For years, scientists have been wondering how marine animals with limited mobility nonetheless manage to end up thousands of kilometers from their natural habitats. An Israeli study published this week shows that they use a special form of transport: the digestive system of fishes, in which they survive until they leave it for their new home.

The study, published in the journal “Limnology and Oceanography Letters,” was conducted by Tamar Guy-Haim of the University of Haifa and the Israel Oceanographic and Limnological Research Institute, Orit Hyams-Kaphzan and Ahuva Almogi-Labin of the Geological Survey of Israel, Erez Yeruham of the Israel Oceanographic and Limnological Research Institute and James T. Carlton of Williams College in Massachusetts.

The study focused on one-celled organisms known as foraminifera, which are found everywhere in the sea, from the shallowest water to the deepest. About 70 species of foraminifera have traveled from the Red Sea via the Suez Canal to the Mediterranean Sea, where they have become invasive species pushing out the locals. But scientists didn’t know how they managed to get there, given that they can move at the rate of only a few millimeters per hour. At that rate, it would take them around 4,000 years to traverse the 164 kilometers of the canal.

Fecal pellets of fish with foraminifera. Tamar Guy-Haim

One theory was that they arrived in the ballast water used to stabilize ships. But checks of ballast water aboard ships that docked in Israel found no foraminifera.

The researchers therefore investigated another theory: that they arrived in fish which had swallowed them inadvertently. This is a known means of transport, but until now, it has only been confirmed in rivers and lakes rather than in the open sea.

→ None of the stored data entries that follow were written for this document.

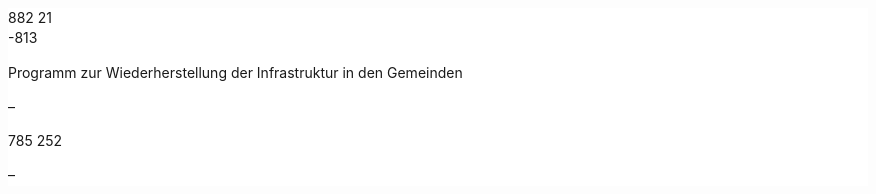 </col>

<col align="justify" width="1%">

</col>

<col align="justify" width="41%">

</col>

<col align="justify" width="2%">

</col>

<col align="justify" width="4%">

</col>

<col align="right" width="13%">

</col>

<col align="right" width="13%">

</col>

<col align="right" width="13%">

</col>

</colgroup>

<tbody valign="top">

<tr>

<td style align="center" valign="top" charoff="50">

882 21  
\-813

</td>

<td style colspan="5" align="justify" valign="top" charoff="50">

Programm zur Wiederherstellung der Infrastruktur in den Gemeinden

</td>

<td style align="right" valign="top" charoff="50">

–

</td>

<td style align="right" valign="top" charoff="50">

785 252

</td>

<td style align="right" valign="top" charoff="50">

–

To test this theory, the researchers examined two species of invasive rabbitfish that reached the Mediterranean via the Suez Canal: the marbled spinefoot (Siganus rivulatus) and the dusky spinefoot (Siganus luridus). Both fish eat marine vegetation, and in the process they sometimes ingest small animals.

The researchers caught a few dozen of these fish and examined their fecal pellets. Inside, they found 11 different species of foraminifera that were migrants to the Mediterranean.

Amphistegina lobifera, which was found in the intestines of fish. Tamar Guy-Haim

The researchers also examined dead fish preserved in collections at the Hebrew University of Jerusalem. These fish had been caught over the span of several decades, and the researchers found invasive species of foraminifera in their bodies as well.

One of these species has become extremely common, comprising 90 percent of the foraminifera found on rocks in the Mediterranean. A map of all the places where the invasive rabbitfish and this species of foraminifera are found and the times at which they appeared shows a large overlap between both the route the two life forms traveled and the timing of their westward movement into the Mediterranean.

“The organisms we found can survive for several days in a fish’s digestive system,” Guy-Haim said. “We still don’t have an explanation for how they manage to survive, and that’s an issue we plan to investigate.”

But the new study clearly shows the variety of ways in which invasive species can reach the Mediterranean, and therefore raises concerns about the spread of such species, to the detriment of local life forms. The researchers believe the method of transport they identified in the Mediterranean is common elsewhere in the world as well.